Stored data
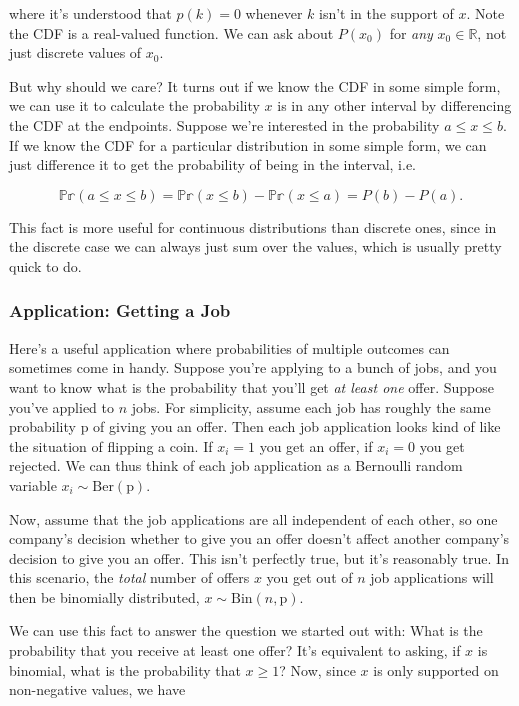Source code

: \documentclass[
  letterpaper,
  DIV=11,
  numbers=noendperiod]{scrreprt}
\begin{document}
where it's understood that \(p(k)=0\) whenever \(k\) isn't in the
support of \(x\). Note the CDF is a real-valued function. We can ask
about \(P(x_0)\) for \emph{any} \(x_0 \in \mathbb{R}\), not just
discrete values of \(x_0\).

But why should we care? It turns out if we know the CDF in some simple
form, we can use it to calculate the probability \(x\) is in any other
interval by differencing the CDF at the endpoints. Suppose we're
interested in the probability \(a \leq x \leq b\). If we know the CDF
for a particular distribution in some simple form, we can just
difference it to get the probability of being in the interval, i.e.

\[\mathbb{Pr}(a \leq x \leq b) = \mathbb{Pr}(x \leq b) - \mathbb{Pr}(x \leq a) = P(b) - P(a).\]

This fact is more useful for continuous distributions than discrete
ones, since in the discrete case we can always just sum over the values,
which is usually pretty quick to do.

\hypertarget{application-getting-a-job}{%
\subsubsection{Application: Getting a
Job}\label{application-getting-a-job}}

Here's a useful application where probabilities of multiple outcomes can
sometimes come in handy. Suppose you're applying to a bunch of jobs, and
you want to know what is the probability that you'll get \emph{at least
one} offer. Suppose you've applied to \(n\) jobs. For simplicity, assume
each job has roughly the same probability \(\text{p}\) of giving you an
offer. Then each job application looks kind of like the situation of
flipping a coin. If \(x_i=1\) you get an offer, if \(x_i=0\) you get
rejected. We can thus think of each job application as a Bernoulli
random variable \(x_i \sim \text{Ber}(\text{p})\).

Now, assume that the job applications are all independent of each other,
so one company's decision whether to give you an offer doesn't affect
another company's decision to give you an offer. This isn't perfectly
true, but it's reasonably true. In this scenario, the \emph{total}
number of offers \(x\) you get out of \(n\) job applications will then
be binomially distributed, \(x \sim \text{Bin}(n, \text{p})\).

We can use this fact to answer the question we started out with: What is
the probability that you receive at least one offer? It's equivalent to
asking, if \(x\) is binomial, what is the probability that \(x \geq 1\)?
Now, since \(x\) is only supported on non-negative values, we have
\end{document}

* * *

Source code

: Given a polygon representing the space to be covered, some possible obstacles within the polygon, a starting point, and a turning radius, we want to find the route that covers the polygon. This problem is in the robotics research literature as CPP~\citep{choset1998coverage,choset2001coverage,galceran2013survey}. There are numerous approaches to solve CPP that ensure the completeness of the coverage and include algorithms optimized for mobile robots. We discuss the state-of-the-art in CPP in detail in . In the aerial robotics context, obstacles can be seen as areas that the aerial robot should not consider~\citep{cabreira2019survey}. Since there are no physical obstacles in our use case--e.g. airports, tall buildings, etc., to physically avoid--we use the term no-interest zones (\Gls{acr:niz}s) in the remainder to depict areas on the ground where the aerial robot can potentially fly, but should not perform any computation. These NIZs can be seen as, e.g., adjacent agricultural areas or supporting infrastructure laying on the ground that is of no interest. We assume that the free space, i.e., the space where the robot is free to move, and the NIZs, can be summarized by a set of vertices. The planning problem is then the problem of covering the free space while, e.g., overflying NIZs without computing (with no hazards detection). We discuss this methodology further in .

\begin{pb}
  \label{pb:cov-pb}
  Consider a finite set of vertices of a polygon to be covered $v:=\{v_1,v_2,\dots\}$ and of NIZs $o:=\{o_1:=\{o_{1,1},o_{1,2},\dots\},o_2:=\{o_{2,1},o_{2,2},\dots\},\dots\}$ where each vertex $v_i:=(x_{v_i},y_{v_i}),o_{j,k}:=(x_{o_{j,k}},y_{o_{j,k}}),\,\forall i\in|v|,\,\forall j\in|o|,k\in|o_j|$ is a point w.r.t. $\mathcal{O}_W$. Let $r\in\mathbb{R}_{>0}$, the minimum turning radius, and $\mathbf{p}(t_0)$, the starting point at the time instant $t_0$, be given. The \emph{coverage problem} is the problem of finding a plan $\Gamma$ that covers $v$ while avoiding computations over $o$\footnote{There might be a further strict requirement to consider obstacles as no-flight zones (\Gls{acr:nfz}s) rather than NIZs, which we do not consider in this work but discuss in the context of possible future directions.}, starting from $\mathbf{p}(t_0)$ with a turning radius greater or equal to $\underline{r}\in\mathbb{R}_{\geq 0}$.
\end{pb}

...

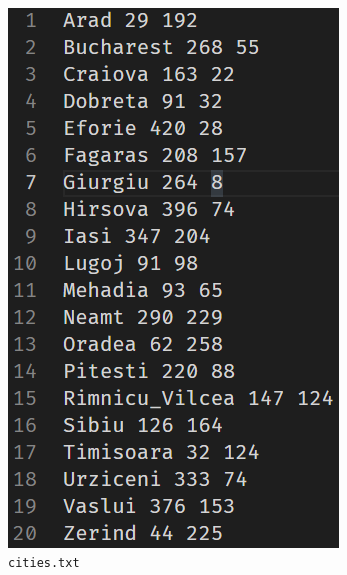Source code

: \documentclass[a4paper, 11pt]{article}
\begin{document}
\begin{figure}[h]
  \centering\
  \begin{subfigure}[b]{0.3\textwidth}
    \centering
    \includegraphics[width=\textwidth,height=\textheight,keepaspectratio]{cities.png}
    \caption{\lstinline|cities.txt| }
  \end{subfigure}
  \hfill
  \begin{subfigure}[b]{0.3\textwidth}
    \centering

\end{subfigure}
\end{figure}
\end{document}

WHAT TO WORK ON: Copy out every line of the data in which the word "Suppose" is found.

YOUR RESPONSE:
interval by differencing the CDF at the endpoints. Suppose we're
sometimes come in handy. Suppose you're applying to a bunch of jobs, and
one} offer. Suppose you've applied to \(n\) jobs. For simplicity, assume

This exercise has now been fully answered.